[Plain-text document sources]
· · · · · · ·
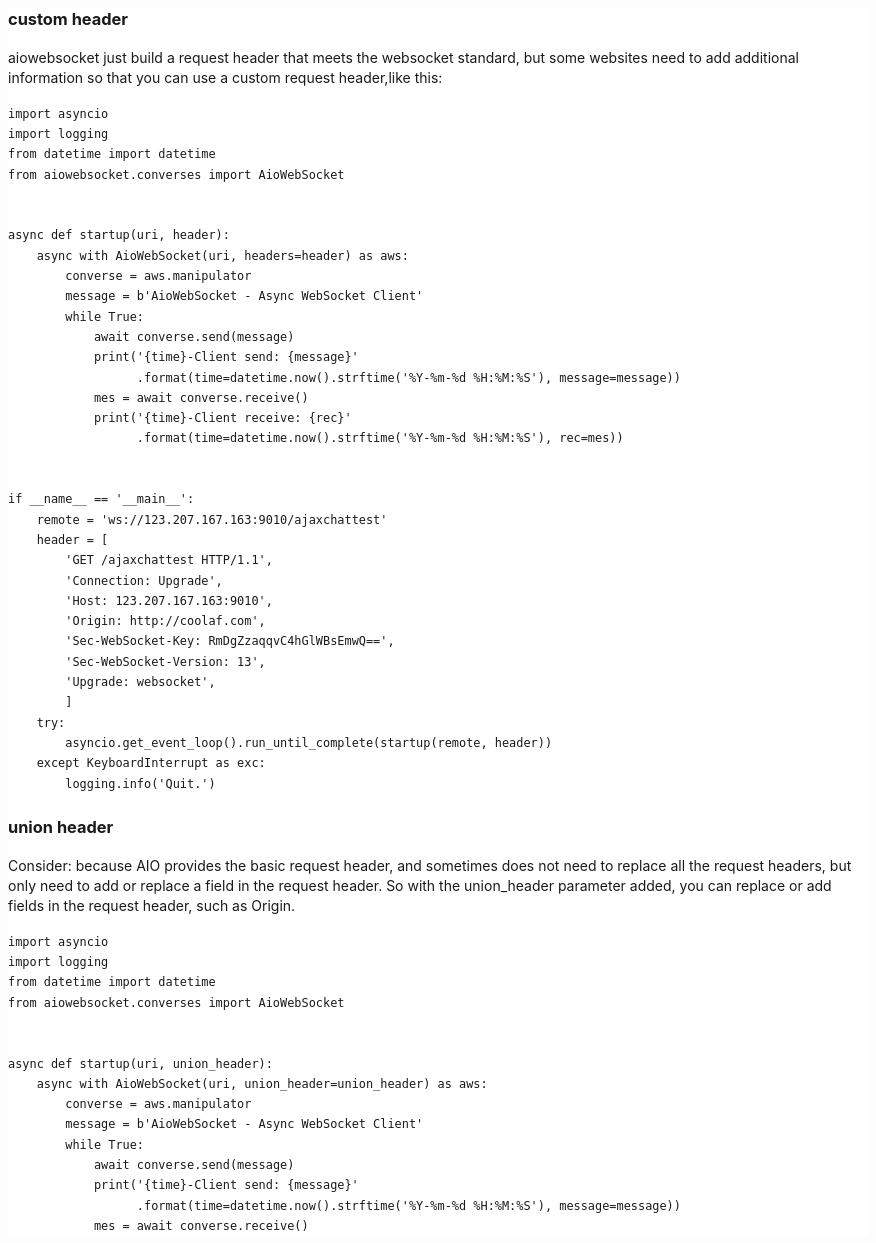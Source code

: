 
### custom header

aiowebsocket just build a request header that meets the websocket standard, but some websites need to add additional information so that you can use a custom request header,like this:

```
import asyncio
import logging
from datetime import datetime
from aiowebsocket.converses import AioWebSocket


async def startup(uri, header):
    async with AioWebSocket(uri, headers=header) as aws:
        converse = aws.manipulator
        message = b'AioWebSocket - Async WebSocket Client'
        while True:
            await converse.send(message)
            print('{time}-Client send: {message}'
                  .format(time=datetime.now().strftime('%Y-%m-%d %H:%M:%S'), message=message))
            mes = await converse.receive()
            print('{time}-Client receive: {rec}'
                  .format(time=datetime.now().strftime('%Y-%m-%d %H:%M:%S'), rec=mes))


if __name__ == '__main__':
    remote = 'ws://123.207.167.163:9010/ajaxchattest'
    header = [
        'GET /ajaxchattest HTTP/1.1',
        'Connection: Upgrade',
        'Host: 123.207.167.163:9010',
        'Origin: http://coolaf.com',
        'Sec-WebSocket-Key: RmDgZzaqqvC4hGlWBsEmwQ==',
        'Sec-WebSocket-Version: 13',
        'Upgrade: websocket',
        ]
    try:
        asyncio.get_event_loop().run_until_complete(startup(remote, header))
    except KeyboardInterrupt as exc:
        logging.info('Quit.')

```

### union header
Consider: because AIO provides the basic request header, and sometimes does not need to replace all the request headers, but only need to add or replace a field in the request header. So with the union_header parameter added, you can replace or add fields in the request header, such as Origin.

```
import asyncio
import logging
from datetime import datetime
from aiowebsocket.converses import AioWebSocket


async def startup(uri, union_header):
    async with AioWebSocket(uri, union_header=union_header) as aws:
        converse = aws.manipulator
        message = b'AioWebSocket - Async WebSocket Client'
        while True:
            await converse.send(message)
            print('{time}-Client send: {message}'
                  .format(time=datetime.now().strftime('%Y-%m-%d %H:%M:%S'), message=message))
            mes = await converse.receive()
```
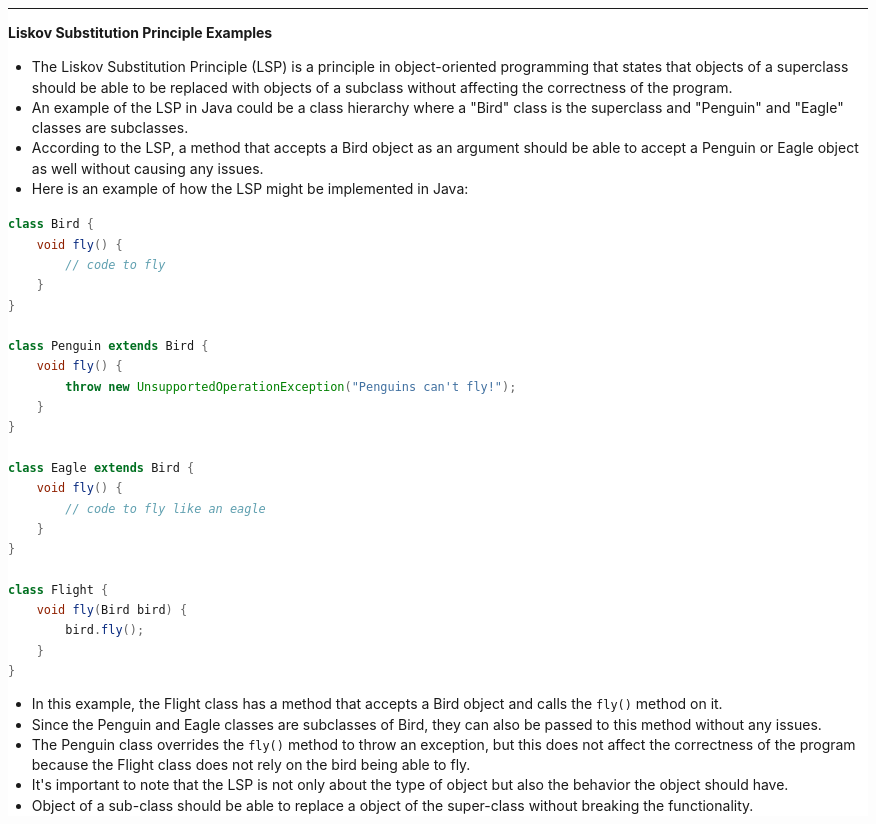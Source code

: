 ***

**Liskov Substitution Principle Examples**

- The Liskov Substitution Principle (LSP) is a principle in object-oriented programming that states that objects of a 
superclass should be able to be replaced with objects of a subclass without affecting the correctness of the program.
- An example of the LSP in Java could be a class hierarchy where a "Bird" class is the superclass 
and "Penguin" and "Eagle" classes are subclasses. 
- According to the LSP, a method that accepts a Bird object as an argument should be able to accept a Penguin or Eagle 
object as well without causing any issues.
- Here is an example of how the LSP might be implemented in Java:

```java
class Bird {
    void fly() {
        // code to fly
    }
}

class Penguin extends Bird {
    void fly() {
        throw new UnsupportedOperationException("Penguins can't fly!");
    }
}

class Eagle extends Bird {
    void fly() {
        // code to fly like an eagle
    }
}

class Flight {
    void fly(Bird bird) {
        bird.fly();
    }
}
```

- In this example, the Flight class has a method that accepts a Bird object and calls the `fly()` method on it. 
- Since the Penguin and Eagle classes are subclasses of Bird, they can also be passed to this method without any issues. 
- The Penguin class overrides the `fly()` method to throw an exception, but this does not affect the correctness of the 
program because the Flight class does not rely on the bird being able to fly.
- It's important to note that the LSP is not only about the type of object but also the behavior the object should have. 
- Object of a sub-class should be able to replace a object of the super-class without breaking the functionality.
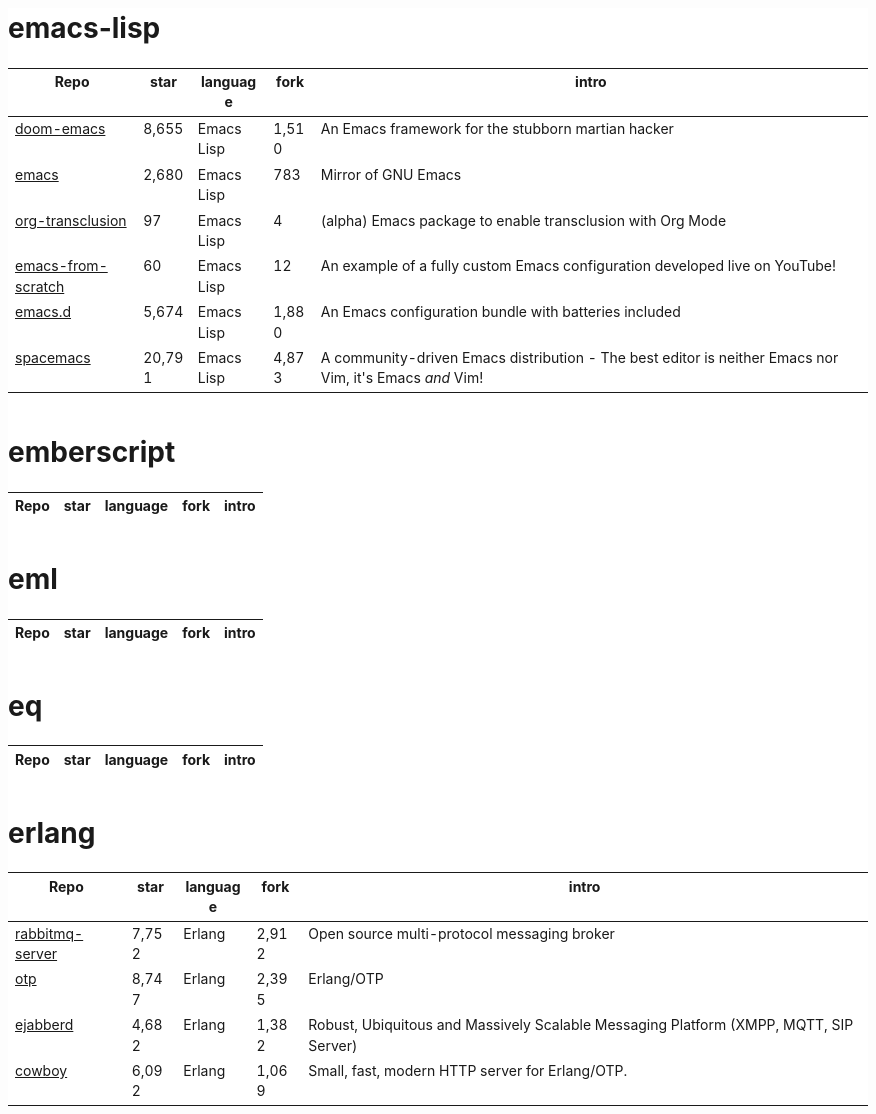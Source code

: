 

# emacs-lisp

Repo|star|language|fork|intro
-|-|-|-|-
[doom-emacs](https://github.com/hlissner/doom-emacs)|8,655|Emacs Lisp|1,510|An Emacs framework for the stubborn martian hacker
[emacs](https://github.com/emacs-mirror/emacs)|2,680|Emacs Lisp|783|Mirror of GNU Emacs
[org-transclusion](https://github.com/nobiot/org-transclusion)|97|Emacs Lisp|4|(alpha) Emacs package to enable transclusion with Org Mode
[emacs-from-scratch](https://github.com/daviwil/emacs-from-scratch)|60|Emacs Lisp|12|An example of a fully custom Emacs configuration developed live on YouTube!
[emacs.d](https://github.com/purcell/emacs.d)|5,674|Emacs Lisp|1,880|An Emacs configuration bundle with batteries included
[spacemacs](https://github.com/syl20bnr/spacemacs)|20,791|Emacs Lisp|4,873|A community-driven Emacs distribution - The best editor is neither Emacs nor Vim, it's Emacs *and* Vim!


# emberscript

Repo|star|language|fork|intro
-|-|-|-|-



# eml

Repo|star|language|fork|intro
-|-|-|-|-



# eq

Repo|star|language|fork|intro
-|-|-|-|-



# erlang

Repo|star|language|fork|intro
-|-|-|-|-
[rabbitmq-server](https://github.com/rabbitmq/rabbitmq-server)|7,752|Erlang|2,912|Open source multi-protocol messaging broker
[otp](https://github.com/erlang/otp)|8,747|Erlang|2,395|Erlang/OTP
[ejabberd](https://github.com/processone/ejabberd)|4,682|Erlang|1,382|Robust, Ubiquitous and Massively Scalable Messaging Platform (XMPP, MQTT, SIP Server)
[cowboy](https://github.com/ninenines/cowboy)|6,092|Erlang|1,069|Small, fast, modern HTTP server for Erlang/OTP.

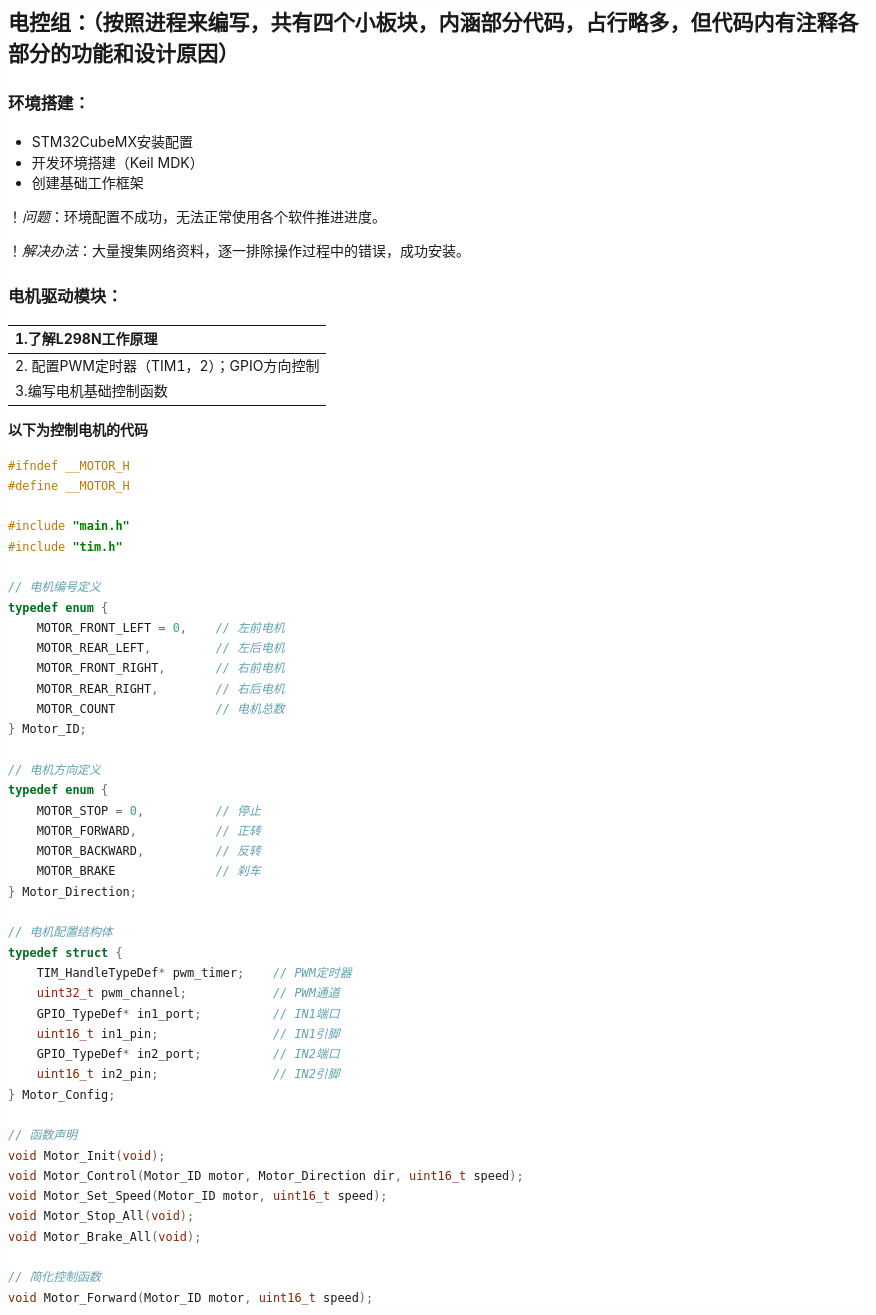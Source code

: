 ## 电控组：（按照进程来编写，共有四个小板块，内涵部分代码，占行略多，但代码内有注释各部分的功能和设计原因）

### 环境搭建：  
- STM32CubeMX安装配置
- 开发环境搭建（Keil MDK）
- 创建基础工作框架

！*问题*：环境配置不成功，无法正常使用各个软件推进进度。

！*解决办法*：大量搜集网络资料，逐一排除操作过程中的错误，成功安装。


### 电机驱动模块：  

|1.了解L298N工作原理 |
| :------------ |
| 2. 配置PWM定时器（TIM1，2）；GPIO方向控制 |
| 3.编写电机基础控制函数  |

**以下为控制电机的代码**  

```c++
#ifndef __MOTOR_H
#define __MOTOR_H

#include "main.h"
#include "tim.h"

// 电机编号定义
typedef enum {
    MOTOR_FRONT_LEFT = 0,    // 左前电机
    MOTOR_REAR_LEFT,         // 左后电机
    MOTOR_FRONT_RIGHT,       // 右前电机
    MOTOR_REAR_RIGHT,        // 右后电机
    MOTOR_COUNT              // 电机总数
} Motor_ID;

// 电机方向定义
typedef enum {
    MOTOR_STOP = 0,          // 停止
    MOTOR_FORWARD,           // 正转
    MOTOR_BACKWARD,          // 反转
    MOTOR_BRAKE              // 刹车
} Motor_Direction;

// 电机配置结构体
typedef struct {
    TIM_HandleTypeDef* pwm_timer;    // PWM定时器
    uint32_t pwm_channel;            // PWM通道
    GPIO_TypeDef* in1_port;          // IN1端口
    uint16_t in1_pin;                // IN1引脚
    GPIO_TypeDef* in2_port;          // IN2端口
    uint16_t in2_pin;                // IN2引脚
} Motor_Config;

// 函数声明
void Motor_Init(void);
void Motor_Control(Motor_ID motor, Motor_Direction dir, uint16_t speed);
void Motor_Set_Speed(Motor_ID motor, uint16_t speed);
void Motor_Stop_All(void);
void Motor_Brake_All(void);

// 简化控制函数
void Motor_Forward(Motor_ID motor, uint16_t speed);
```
· · · · · · ·
▸ Assignment
Transcribe all the lines above exactly, apart from the pictures.

▸ Finished task
Source code

: 
### custom header

aiowebsocket just build a request header that meets the websocket standard, but some websites need to add additional information so that you can use a custom request header,like this:

```
import asyncio
import logging
from datetime import datetime
from aiowebsocket.converses import AioWebSocket


async def startup(uri, header):
    async with AioWebSocket(uri, headers=header) as aws:
        converse = aws.manipulator
        message = b'AioWebSocket - Async WebSocket Client'
        while True:
            await converse.send(message)
            print('{time}-Client send: {message}'
                  .format(time=datetime.now().strftime('%Y-%m-%d %H:%M:%S'), message=message))
            mes = await converse.receive()
            print('{time}-Client receive: {rec}'
                  .format(time=datetime.now().strftime('%Y-%m-%d %H:%M:%S'), rec=mes))


if __name__ == '__main__':
    remote = 'ws://123.207.167.163:9010/ajaxchattest'
    header = [
        'GET /ajaxchattest HTTP/1.1',
        'Connection: Upgrade',
        'Host: 123.207.167.163:9010',
        'Origin: http://coolaf.com',
        'Sec-WebSocket-Key: RmDgZzaqqvC4hGlWBsEmwQ==',
        'Sec-WebSocket-Version: 13',
        'Upgrade: websocket',
        ]
    try:
        asyncio.get_event_loop().run_until_complete(startup(remote, header))
    except KeyboardInterrupt as exc:
        logging.info('Quit.')

```

### union header
Consider: because AIO provides the basic request header, and sometimes does not need to replace all the request headers, but only need to add or replace a field in the request header. So with the union_header parameter added, you can replace or add fields in the request header, such as Origin.

```
import asyncio
import logging
from datetime import datetime
from aiowebsocket.converses import AioWebSocket


async def startup(uri, union_header):
    async with AioWebSocket(uri, union_header=union_header) as aws:
        converse = aws.manipulator
        message = b'AioWebSocket - Async WebSocket Client'
        while True:
            await converse.send(message)
            print('{time}-Client send: {message}'
                  .format(time=datetime.now().strftime('%Y-%m-%d %H:%M:%S'), message=message))
            mes = await converse.receive()
```
Source code

: ***

**Liskov Substitution Principle Examples**

- The Liskov Substitution Principle (LSP) is a principle in object-oriented programming that states that objects of a 
superclass should be able to be replaced with objects of a subclass without affecting the correctness of the program.
- An example of the LSP in Java could be a class hierarchy where a "Bird" class is the superclass 
and "Penguin" and "Eagle" classes are subclasses. 
- According to the LSP, a method that accepts a Bird object as an argument should be able to accept a Penguin or Eagle 
object as well without causing any issues.
- Here is an example of how the LSP might be implemented in Java:

```java
class Bird {
    void fly() {
        // code to fly
    }
}

class Penguin extends Bird {
    void fly() {
        throw new UnsupportedOperationException("Penguins can't fly!");
    }
}

class Eagle extends Bird {
    void fly() {
        // code to fly like an eagle
    }
}

class Flight {
    void fly(Bird bird) {
        bird.fly();
    }
}
```

- In this example, the Flight class has a method that accepts a Bird object and calls the `fly()` method on it. 
- Since the Penguin and Eagle classes are subclasses of Bird, they can also be passed to this method without any issues. 
- The Penguin class overrides the `fly()` method to throw an exception, but this does not affect the correctness of the 
program because the Flight class does not rely on the bird being able to fly.
- It's important to note that the LSP is not only about the type of object but also the behavior the object should have. 
- Object of a sub-class should be able to replace a object of the super-class without breaking the functionality.
Source code

: 

# emacs-lisp

Repo|star|language|fork|intro
-|-|-|-|-
[doom-emacs](https://github.com/hlissner/doom-emacs)|8,655|Emacs Lisp|1,510|An Emacs framework for the stubborn martian hacker
[emacs](https://github.com/emacs-mirror/emacs)|2,680|Emacs Lisp|783|Mirror of GNU Emacs
[org-transclusion](https://github.com/nobiot/org-transclusion)|97|Emacs Lisp|4|(alpha) Emacs package to enable transclusion with Org Mode
[emacs-from-scratch](https://github.com/daviwil/emacs-from-scratch)|60|Emacs Lisp|12|An example of a fully custom Emacs configuration developed live on YouTube!
[emacs.d](https://github.com/purcell/emacs.d)|5,674|Emacs Lisp|1,880|An Emacs configuration bundle with batteries included
[spacemacs](https://github.com/syl20bnr/spacemacs)|20,791|Emacs Lisp|4,873|A community-driven Emacs distribution - The best editor is neither Emacs nor Vim, it's Emacs *and* Vim!


# emberscript

Repo|star|language|fork|intro
-|-|-|-|-



# eml

Repo|star|language|fork|intro
-|-|-|-|-



# eq

Repo|star|language|fork|intro
-|-|-|-|-



# erlang

Repo|star|language|fork|intro
-|-|-|-|-
[rabbitmq-server](https://github.com/rabbitmq/rabbitmq-server)|7,752|Erlang|2,912|Open source multi-protocol messaging broker
[otp](https://github.com/erlang/otp)|8,747|Erlang|2,395|Erlang/OTP
[ejabberd](https://github.com/processone/ejabberd)|4,682|Erlang|1,382|Robust, Ubiquitous and Massively Scalable Messaging Platform (XMPP, MQTT, SIP Server)
[cowboy](https://github.com/ninenines/cowboy)|6,092|Erlang|1,069|Small, fast, modern HTTP server for Erlang/OTP.

Source code

: ## 电控组：（按照进程来编写，共有四个小板块，内涵部分代码，占行略多，但代码内有注释各部分的功能和设计原因）

### 环境搭建：  
- STM32CubeMX安装配置
- 开发环境搭建（Keil MDK）
- 创建基础工作框架

！*问题*：环境配置不成功，无法正常使用各个软件推进进度。

！*解决办法*：大量搜集网络资料，逐一排除操作过程中的错误，成功安装。


### 电机驱动模块：  

|1.了解L298N工作原理 |
| :------------ |
| 2. 配置PWM定时器（TIM1，2）；GPIO方向控制 |
| 3.编写电机基础控制函数  |

**以下为控制电机的代码**  

```c++
#ifndef __MOTOR_H
#define __MOTOR_H

#include "main.h"
#include "tim.h"

// 电机编号定义
typedef enum {
    MOTOR_FRONT_LEFT = 0,    // 左前电机
    MOTOR_REAR_LEFT,         // 左后电机
    MOTOR_FRONT_RIGHT,       // 右前电机
    MOTOR_REAR_RIGHT,        // 右后电机
    MOTOR_COUNT              // 电机总数
} Motor_ID;

// 电机方向定义
typedef enum {
    MOTOR_STOP = 0,          // 停止
    MOTOR_FORWARD,           // 正转
    MOTOR_BACKWARD,          // 反转
    MOTOR_BRAKE              // 刹车
} Motor_Direction;

// 电机配置结构体
typedef struct {
    TIM_HandleTypeDef* pwm_timer;    // PWM定时器
    uint32_t pwm_channel;            // PWM通道
    GPIO_TypeDef* in1_port;          // IN1端口
    uint16_t in1_pin;                // IN1引脚
    GPIO_TypeDef* in2_port;          // IN2端口
    uint16_t in2_pin;                // IN2引脚
} Motor_Config;

// 函数声明
void Motor_Init(void);
void Motor_Control(Motor_ID motor, Motor_Direction dir, uint16_t speed);
void Motor_Set_Speed(Motor_ID motor, uint16_t speed);
void Motor_Stop_All(void);
void Motor_Brake_All(void);

// 简化控制函数
void Motor_Forward(Motor_ID motor, uint16_t speed);
```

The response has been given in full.